An adjunct professor at Pennsylvania’s Bucks County Community College was dismissed from his position for saying “God” in a farewell letter he wrote to students who completed his class this spring.
But he’s fighting back.
College administrators fired astronomy professor Dwight “Mitch” Anderson after a former student sent them a copy of the “offensive” letter together with a list of complaints he had against Anderson’s teaching practices, according to Campus Reform.
But the whole thing started as a blackmail scheme by a student looking for a better grade, Anderson told the publication.
At the close of the spring semester in 2013, he said, he brought copies of a book called “Since Nobody’s Perfect, How Good is Good Enough?” for each of his students.
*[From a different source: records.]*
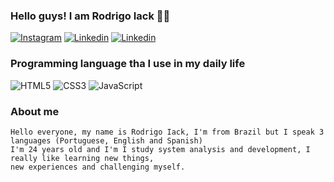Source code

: ### Hello guys! I am Rodrigo Iack 👋🏼

[![Instagram](https://img.shields.io/badge/Instagram-E4405F?style=for-the-badge&logo=instagram&logoColor=white
)](https://www.instagram.com/rodrigoiack)
[![Linkedin](https://img.shields.io/badge/LinkedIn-0077B5?style=for-the-badge&logo=linkedin&logoColor=white)](https://www.linkedin.com/in/rodrigoiack/)
[![Linkedin](https://img.shields.io/badge/LinkedIn-0077B5?style=for-the-badge&logo=linkedin&logoColor=white)](https://www.linkedin.com/in/rodrigoiack/)


### Programming language tha I use in my daily life

![HTML5](https://img.shields.io/badge/HTML5-E34F26?style=for-the-badge&logo=html5&logoColor=white)
![CSS3](https://img.shields.io/badge/CSS3-1572B6?style=for-the-badge&logo=css3&logoColor=white)
![JavaScript](https://img.shields.io/badge/JavaScript-F7DF1E?style=for-the-badge&logo=javascript&logoColor=black)

### About me

    Hello everyone, my name is Rodrigo Iack, I'm from Brazil but I speak 3 languages (Portuguese, English and Spanish)
    I'm 24 years old and I'm I study system analysis and development, I really like learning new things, 
    new experiences and challenging myself.
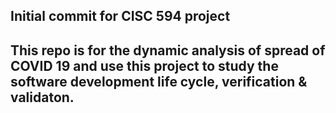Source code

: ## Initial commit for CISC 594 project
## This repo is for the dynamic analysis of spread of COVID 19 and use this project to study the software development life cycle, verification & validaton.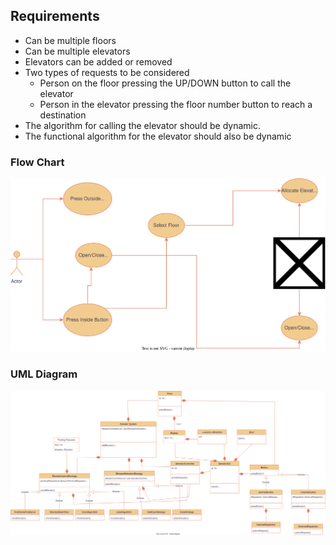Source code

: ## Requirements

- Can be multiple floors
- Can be multiple elevators
- Elevators can be added or removed
- Two types of requests to be considered
    - Person on the floor pressing the UP/DOWN button to call the elevator
    - Person in the elevator pressing the floor number button to reach a destination
- The algorithm for calling the elevator should be dynamic.
- The functional algorithm for the elevator should also be dynamic

### Flow Chart

![Flow Chart](flowchart.drawio.svg)

### UML Diagram

![UML Diagram](UMLDiagram.drawio.svg)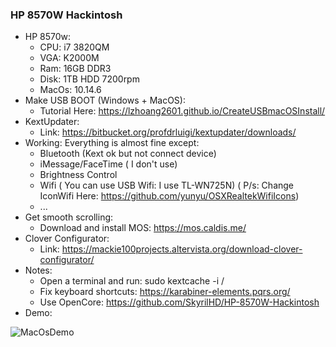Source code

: ### HP 8570W Hackintosh
* HP 8570w:
  - CPU: i7 3820QM
  - VGA: K2000M
  - Ram: 16GB DDR3
  - Disk: 1TB HDD 7200rpm
  - MacOs: 10.14.6
* Make USB BOOT (Windows + MacOS):
  - Tutorial Here: https://lzhoang2601.github.io/CreateUSBmacOSInstall/
* KextUpdater:
  - Link: https://bitbucket.org/profdrluigi/kextupdater/downloads/
* Working: Everything is almost fine except: 
  - Bluetooth (Kext ok but not connect device)
  - iMessage/FaceTime ( I don't use)
  - Brightness Control
  - Wifi ( You can use USB Wifi: I use TL-WN725N) ( P/s: Change IconWifi Here: https://github.com/yunyu/OSXRealtekWifiIcons)
  - ...
* Get smooth scrolling:
  - Download and install MOS: https://mos.caldis.me/
* Clover Configurator:
  - Link: https://mackie100projects.altervista.org/download-clover-configurator/
* Notes:
  - Open a terminal and run: sudo kextcache -i /
  - Fix keyboard shortcuts: https://karabiner-elements.pqrs.org/
  - Use OpenCore: https://github.com/SkyrilHD/HP-8570W-Hackintosh
* Demo:

![MacOsDemo](https://i.imgur.com/dT6hBR6.png)
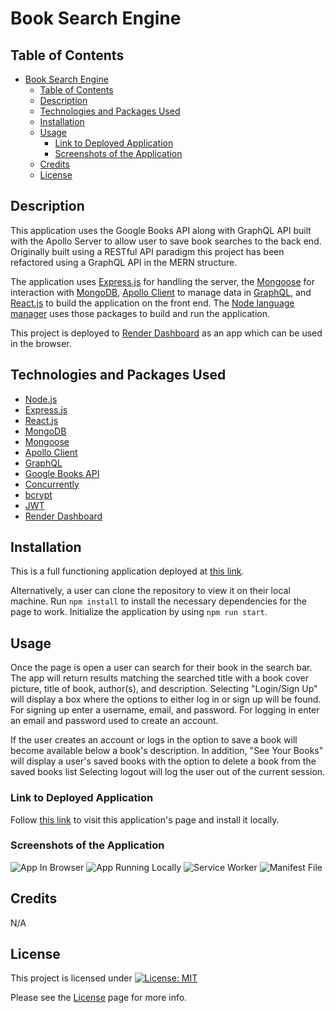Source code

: # Book Search Engine

## Table of Contents

- [Book Search Engine](#book-search-engine)
  - [Table of Contents](#table-of-contents)
  - [Description](#description)
  - [Technologies and Packages Used](#technologies-and-packages-used)
  - [Installation](#installation)
  - [Usage](#usage)
    - [Link to Deployed Application](#link-to-deployed-application)
    - [Screenshots of the Application](#screenshots-of-the-application)
  - [Credits](#credits)
  - [License](#license)

## Description

This application uses the Google Books API along with GraphQL API built with the Apollo Server to allow user to save book searches to the back end. Originally built using a RESTful API paradigm this project has been refactored using a GraphQL API in the MERN structure.

The application uses [Express.js](https://expressjs.com/) for handling the server, the [Mongoose](https://mongoosejs.com/) for interaction with [MongoDB](https://www.mongodb.com/docs/atlas/), [Apollo Client](https://www.apollographql.com/docs/react/) to manage data in [GraphQL](https://graphql.org/), and [React.js](https://react.dev/) to build the application on the front end. The [Node language manager](https://expressjs.com/) uses those packages to build and run the application.

This project is deployed to [Render Dashboard](https://dashboard.render.com/) as an app which can be used in the browser.

## Technologies and Packages Used

- [Node.js](https://nodejs.org/en)
- [Express.js](https://expressjs.com/)
- [React.js](https://react.dev/)
- [MongoDB](https://www.mongodb.com/docs/atlas/)
- [Mongoose](https://mongoosejs.com/)
- [Apollo Client](https://www.apollographql.com/docs/react/)
- [GraphQL](https://graphql.org/)
- [Google Books API](https://developers.google.com/books/docs/overview)
- [Concurrently](https://www.npmjs.com/package/concurrently)
- [bcrypt](https://www.npmjs.com/package/bcrypt)
- [JWT](https://jwt.io/introduction)
- [Render Dashboard](https://dashboard.render.com/)
  
## Installation

This is a full functioning application deployed at [this link](https://pwa-jate-zgyl.onrender.com/).

Alternatively, a user can clone the repository to view it on their local machine. Run `npm install` to install the necessary dependencies for the page to work. Initialize the application by using `npm run start`.

## Usage

Once the page is open a user can search for their book in the search bar. The app will return results matching the searched title with a book cover picture, title of book, author(s), and description. Selecting "Login/Sign Up" will display a box where the options to either log in or sign up will be found. For signing up enter a username, email, and password. For logging in enter an email and password used to create an account.

If the user creates an account or logs in the option to save a book will become available below a book's description. In addition, "See Your Books" will display a user's saved books with the option to delete a book from the saved books list Selecting logout will log the user out of the current session.

### Link to Deployed Application

Follow [this link]() to visit this application's page and install it locally.

### Screenshots of the Application

![App In Browser](images/jate-pwa-screen1.jpg)
![App Running Locally](images/jate-pwa-screen2.jpg)
![Service Worker](images/jate-pwa-screen3.jpg)
![Manifest File](images/jate-pwa-screen4.jpg)

## Credits

N/A
  
## License

This project is licensed under [![License: MIT](https://img.shields.io/badge/License-MIT-yellow.svg)](https://opensource.org/licenses/MIT)

Please see the [License](https://opensource.org/licenses/MIT) page for more info.
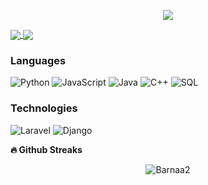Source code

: <p align='center'>
    <img src="https://gidigi.com/cdn/love.gif">
</p>

<a href="https://github-readme-stats.vercel.app/api?username=barnaan2&count_private=true&show_icons=true&theme=chartreuse-dark">
  <img align="center" src="https://github-readme-stats.vercel.app/api?username=barnaan2&bg_color=30,e96443,904e95&title_color=fff&text_color=fff" />
</a>
<a href="https://github.com/barnaan2">
  <img align="center" src="https://github-readme-stats.vercel.app/api/top-langs/?username=barnaan2&bg_color=30,e96443,904e95&title_color=fff&text_color=fff" />
</a>


### Languages

![Python](https://img.shields.io/badge/-Python-000?&logo=Python)
![JavaScript](https://img.shields.io/badge/-JavaScript-000?&logo=JavaScript)
![Java](https://img.shields.io/badge/-Java-000?&logo=Java&logoColor=007396)
![C++](https://img.shields.io/badge/-C++-000?&logo=c%2b%2b&logoColor=00599C)
![SQL](https://img.shields.io/badge/-SQL-000?&logo=MySQL)


### Technologies


![Laravel](https://img.shields.io/badge/-Laravel-000?&logo=laravel)
![Django](https://img.shields.io/badge/-Django-000?&logo=django)




<b>🔥 Github Streaks</b>
<p align="center"><img src="https://github-readme-streak-stats.herokuapp.com/?user=barnaan2&theme=black-ice&hide_border=true&stroke=0000&background=0D1117&ring=e05397&fire=e05397&currStreakLabel=e05397&bg_color=30,e96443,904e95&title_color=fff&text_color=fff" alt="Barnaa2" /></p>


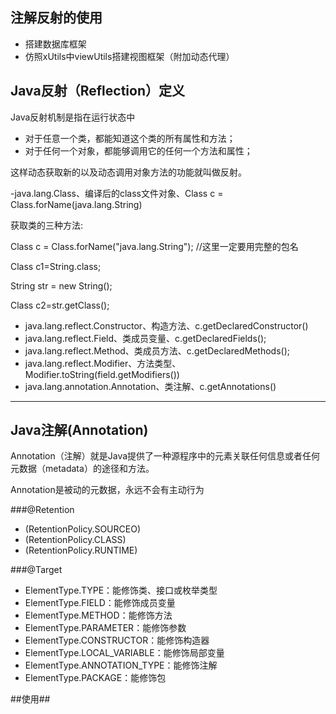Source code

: ## **注解反射的使用**
- 搭建数据库框架
- 仿照xUtils中viewUtils搭建视图框架（附加动态代理）


## Java反射（Reflection）定义

<p>Java反射机制是指在运行状态中</p>

- 对于任意一个类，都能知道这个类的所有属性和方法；
- 对于任何一个对象，都能够调用它的任何一个方法和属性；

<p>这样动态获取新的以及动态调用对象方法的功能就叫做反射。</p>

-java.lang.Class、编译后的class文件对象、Class c = Class.forName(java.lang.String)
<p>获取类的三种方法:</p>
<p>Class c = Class.forName("java.lang.String");  //这里一定要用完整的包名</p>
<p>Class c1=String.class;</p>
<p>String str = new String();</p>
<p>Class c2=str.getClass();</p>

- java.lang.reflect.Constructor、构造方法、c.getDeclaredConstructor()
- java.lang.reflect.Field、类成员变量、c.getDeclaredFields();
- java.lang.reflect.Method、类成员方法、c.getDeclaredMethods();
- java.lang.reflect.Modifier、方法类型、Modifier.toString(field.getModifiers())
- java.lang.annotation.Annotation、类注解、c.getAnnotations()

*****

## Java注解(Annotation)
<p>Annotation（注解）就是Java提供了一种源程序中的元素关联任何信息或者任何元数据（metadata）的途径和方法。</p>
<p>Annotation是被动的元数据，永远不会有主动行为</p>

###@Retention
- (RetentionPolicy.SOURCEO)
- (RetentionPolicy.CLASS)
- (RetentionPolicy.RUNTIME)

###@Target

- ElementType.TYPE：能修饰类、接口或枚举类型
- ElementType.FIELD：能修饰成员变量
- ElementType.METHOD：能修饰方法
- ElementType.PARAMETER：能修饰参数
- ElementType.CONSTRUCTOR：能修饰构造器
- ElementType.LOCAL_VARIABLE：能修饰局部变量
- ElementType.ANNOTATION_TYPE：能修饰注解
- ElementType.PACKAGE：能修饰包

##使用##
It’s a book Anderson acknowledges “was clearly Christian.”
But he said the students could either accept or decline the book, and it wouldn’t have affected their grade.
“One student called me about it and said that if I didn’t do something about his grade, then he would go to the administration about the book,” Anderson said. “I didn’t do anything about the grade, so he went to the administration, and that was my first offense.”
When the blackmail scheme didn’t work, the student complained to school administrators, who then told Andrson not to do anything “overtly Christian” from that point forward.
The farewell letter to his students that led to his dismissal closed with the statement: “If each of us, little by little with God’s help, can incorporate these foundation stones of goodness into our lives, we will find an anchor for our lives, which will result in a deep and lasting satisfaction through life, and allow us to influence the world for good as we live out our lives.”
Sounds pretty innocuous, as it did to “Fox & Friends Weekend” co-host Tucker Carlson, who invited Anderson to the show Sunday.
Speaking of the book he’d offered students in 2013, Carlson observed, “If it had been, of course, an atheist book, or a book promoting Santeria, you would have been perfectly fine.”
Referring to Obama pal and former Weather Underground leader Bill Ayers, who recently retired as a University of Illinois professor, Tucker said, “promoting violence against the United States is obviously not a bar to employment, but telling people, in effect, ‘have a good day’ is.”
Anderson closed by stating he’s fighting the college’s action. He’s used his Facebook page to post letters written by former students to the county commissioner who also serve’s on the college board, and on the advice of counsel he engaged the teachers union to act on his behalf.
“I’d like a fair hearing,” he told Carlson.
Watch the interview, via Fox News.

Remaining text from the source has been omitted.